### Records shown ###

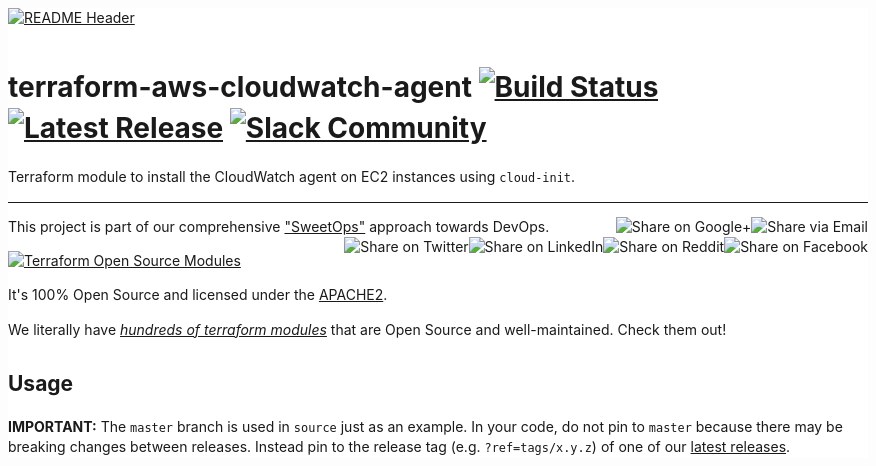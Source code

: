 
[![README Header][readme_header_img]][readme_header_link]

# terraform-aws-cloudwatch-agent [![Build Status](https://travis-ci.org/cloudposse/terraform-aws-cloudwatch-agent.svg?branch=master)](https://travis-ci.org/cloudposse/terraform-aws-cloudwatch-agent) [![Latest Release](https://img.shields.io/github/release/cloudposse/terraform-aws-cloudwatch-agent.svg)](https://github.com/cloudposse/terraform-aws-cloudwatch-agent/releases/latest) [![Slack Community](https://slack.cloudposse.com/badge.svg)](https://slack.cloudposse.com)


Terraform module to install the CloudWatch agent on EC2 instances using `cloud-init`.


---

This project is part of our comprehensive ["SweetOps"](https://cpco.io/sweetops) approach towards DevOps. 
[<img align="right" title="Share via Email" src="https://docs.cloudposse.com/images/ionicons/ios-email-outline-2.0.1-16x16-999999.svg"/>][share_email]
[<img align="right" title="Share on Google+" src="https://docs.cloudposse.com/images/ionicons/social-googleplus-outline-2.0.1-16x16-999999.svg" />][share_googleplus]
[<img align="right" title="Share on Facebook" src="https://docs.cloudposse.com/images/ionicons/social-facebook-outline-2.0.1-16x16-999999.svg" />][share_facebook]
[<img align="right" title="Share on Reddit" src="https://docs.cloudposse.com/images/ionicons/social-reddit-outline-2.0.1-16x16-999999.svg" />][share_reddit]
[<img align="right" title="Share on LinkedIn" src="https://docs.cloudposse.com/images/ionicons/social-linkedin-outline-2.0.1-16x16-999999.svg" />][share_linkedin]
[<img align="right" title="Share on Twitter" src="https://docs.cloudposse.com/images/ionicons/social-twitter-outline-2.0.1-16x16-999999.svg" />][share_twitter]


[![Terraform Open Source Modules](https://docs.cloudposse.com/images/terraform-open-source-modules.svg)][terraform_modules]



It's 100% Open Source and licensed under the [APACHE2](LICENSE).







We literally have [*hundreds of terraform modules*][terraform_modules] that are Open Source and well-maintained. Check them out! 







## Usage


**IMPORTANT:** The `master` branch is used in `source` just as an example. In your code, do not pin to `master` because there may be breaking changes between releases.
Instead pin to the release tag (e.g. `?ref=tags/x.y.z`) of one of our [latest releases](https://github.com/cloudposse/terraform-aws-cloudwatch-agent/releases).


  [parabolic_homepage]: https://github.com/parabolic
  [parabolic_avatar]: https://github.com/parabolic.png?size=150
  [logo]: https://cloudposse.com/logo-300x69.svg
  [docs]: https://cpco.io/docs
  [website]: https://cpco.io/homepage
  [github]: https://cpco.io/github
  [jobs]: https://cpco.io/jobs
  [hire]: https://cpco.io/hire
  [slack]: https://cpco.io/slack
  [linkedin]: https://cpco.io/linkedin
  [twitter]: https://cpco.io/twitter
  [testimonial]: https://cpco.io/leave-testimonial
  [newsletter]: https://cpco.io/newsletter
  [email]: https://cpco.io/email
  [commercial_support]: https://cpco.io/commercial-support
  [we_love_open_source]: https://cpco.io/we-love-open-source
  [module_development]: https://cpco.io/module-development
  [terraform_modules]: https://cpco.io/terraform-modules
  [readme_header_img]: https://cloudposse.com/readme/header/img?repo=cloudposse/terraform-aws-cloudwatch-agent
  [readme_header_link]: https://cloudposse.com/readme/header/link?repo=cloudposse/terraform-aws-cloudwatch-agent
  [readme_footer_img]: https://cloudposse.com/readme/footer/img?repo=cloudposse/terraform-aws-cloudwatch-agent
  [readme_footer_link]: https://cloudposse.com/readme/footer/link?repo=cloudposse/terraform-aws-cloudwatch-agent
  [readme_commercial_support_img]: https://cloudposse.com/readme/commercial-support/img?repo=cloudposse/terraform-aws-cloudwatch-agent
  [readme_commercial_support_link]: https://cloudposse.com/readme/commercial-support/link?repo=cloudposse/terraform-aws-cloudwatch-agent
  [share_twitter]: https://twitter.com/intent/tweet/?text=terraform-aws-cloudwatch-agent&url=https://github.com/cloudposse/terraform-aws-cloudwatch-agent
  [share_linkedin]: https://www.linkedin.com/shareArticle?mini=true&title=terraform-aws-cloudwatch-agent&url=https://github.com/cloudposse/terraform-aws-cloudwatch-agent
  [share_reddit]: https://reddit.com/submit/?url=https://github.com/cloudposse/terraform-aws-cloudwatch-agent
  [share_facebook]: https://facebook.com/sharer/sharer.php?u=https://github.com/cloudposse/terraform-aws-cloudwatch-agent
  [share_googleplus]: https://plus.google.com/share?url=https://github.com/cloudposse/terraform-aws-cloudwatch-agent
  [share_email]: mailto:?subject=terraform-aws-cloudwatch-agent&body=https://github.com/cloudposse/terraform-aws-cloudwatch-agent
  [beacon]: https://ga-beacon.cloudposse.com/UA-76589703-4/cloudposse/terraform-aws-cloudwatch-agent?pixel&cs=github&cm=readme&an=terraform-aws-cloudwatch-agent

###

Task:
Give back the listing unchanged. Strip out the pictures.

Answer to this problem:
Source code

: 
[![README Header][readme_header_img]][readme_header_link]

# terraform-aws-cloudwatch-agent [![Build Status](https://travis-ci.org/cloudposse/terraform-aws-cloudwatch-agent.svg?branch=master)](https://travis-ci.org/cloudposse/terraform-aws-cloudwatch-agent) [![Latest Release](https://img.shields.io/github/release/cloudposse/terraform-aws-cloudwatch-agent.svg)](https://github.com/cloudposse/terraform-aws-cloudwatch-agent/releases/latest) [![Slack Community](https://slack.cloudposse.com/badge.svg)](https://slack.cloudposse.com)


Terraform module to install the CloudWatch agent on EC2 instances using `cloud-init`.


---

This project is part of our comprehensive ["SweetOps"](https://cpco.io/sweetops) approach towards DevOps. 
[<img align="right" title="Share via Email" src="https://docs.cloudposse.com/images/ionicons/ios-email-outline-2.0.1-16x16-999999.svg"/>][share_email]
[<img align="right" title="Share on Google+" src="https://docs.cloudposse.com/images/ionicons/social-googleplus-outline-2.0.1-16x16-999999.svg" />][share_googleplus]
[<img align="right" title="Share on Facebook" src="https://docs.cloudposse.com/images/ionicons/social-facebook-outline-2.0.1-16x16-999999.svg" />][share_facebook]
[<img align="right" title="Share on Reddit" src="https://docs.cloudposse.com/images/ionicons/social-reddit-outline-2.0.1-16x16-999999.svg" />][share_reddit]
[<img align="right" title="Share on LinkedIn" src="https://docs.cloudposse.com/images/ionicons/social-linkedin-outline-2.0.1-16x16-999999.svg" />][share_linkedin]
[<img align="right" title="Share on Twitter" src="https://docs.cloudposse.com/images/ionicons/social-twitter-outline-2.0.1-16x16-999999.svg" />][share_twitter]


[![Terraform Open Source Modules](https://docs.cloudposse.com/images/terraform-open-source-modules.svg)][terraform_modules]



It's 100% Open Source and licensed under the [APACHE2](LICENSE).







We literally have [*hundreds of terraform modules*][terraform_modules] that are Open Source and well-maintained. Check them out! 







## Usage


**IMPORTANT:** The `master` branch is used in `source` just as an example. In your code, do not pin to `master` because there may be breaking changes between releases.
Instead pin to the release tag (e.g. `?ref=tags/x.y.z`) of one of our [latest releases](https://github.com/cloudposse/terraform-aws-cloudwatch-agent/releases).


  [parabolic_homepage]: https://github.com/parabolic
  [parabolic_avatar]: https://github.com/parabolic.png?size=150
  [logo]: https://cloudposse.com/logo-300x69.svg
  [docs]: https://cpco.io/docs
  [website]: https://cpco.io/homepage
  [github]: https://cpco.io/github
  [jobs]: https://cpco.io/jobs
  [hire]: https://cpco.io/hire
  [slack]: https://cpco.io/slack
  [linkedin]: https://cpco.io/linkedin
  [twitter]: https://cpco.io/twitter
  [testimonial]: https://cpco.io/leave-testimonial
  [newsletter]: https://cpco.io/newsletter
  [email]: https://cpco.io/email
  [commercial_support]: https://cpco.io/commercial-support
  [we_love_open_source]: https://cpco.io/we-love-open-source
  [module_development]: https://cpco.io/module-development
  [terraform_modules]: https://cpco.io/terraform-modules
  [readme_header_img]: https://cloudposse.com/readme/header/img?repo=cloudposse/terraform-aws-cloudwatch-agent
  [readme_header_link]: https://cloudposse.com/readme/header/link?repo=cloudposse/terraform-aws-cloudwatch-agent
  [readme_footer_img]: https://cloudposse.com/readme/footer/img?repo=cloudposse/terraform-aws-cloudwatch-agent
  [readme_footer_link]: https://cloudposse.com/readme/footer/link?repo=cloudposse/terraform-aws-cloudwatch-agent
  [readme_commercial_support_img]: https://cloudposse.com/readme/commercial-support/img?repo=cloudposse/terraform-aws-cloudwatch-agent
  [readme_commercial_support_link]: https://cloudposse.com/readme/commercial-support/link?repo=cloudposse/terraform-aws-cloudwatch-agent
  [share_twitter]: https://twitter.com/intent/tweet/?text=terraform-aws-cloudwatch-agent&url=https://github.com/cloudposse/terraform-aws-cloudwatch-agent
  [share_linkedin]: https://www.linkedin.com/shareArticle?mini=true&title=terraform-aws-cloudwatch-agent&url=https://github.com/cloudposse/terraform-aws-cloudwatch-agent
  [share_reddit]: https://reddit.com/submit/?url=https://github.com/cloudposse/terraform-aws-cloudwatch-agent
  [share_facebook]: https://facebook.com/sharer/sharer.php?u=https://github.com/cloudposse/terraform-aws-cloudwatch-agent
  [share_googleplus]: https://plus.google.com/share?url=https://github.com/cloudposse/terraform-aws-cloudwatch-agent
  [share_email]: mailto:?subject=terraform-aws-cloudwatch-agent&body=https://github.com/cloudposse/terraform-aws-cloudwatch-agent
  [beacon]: https://ga-beacon.cloudposse.com/UA-76589703-4/cloudposse/terraform-aws-cloudwatch-agent?pixel&cs=github&cm=readme&an=terraform-aws-cloudwatch-agent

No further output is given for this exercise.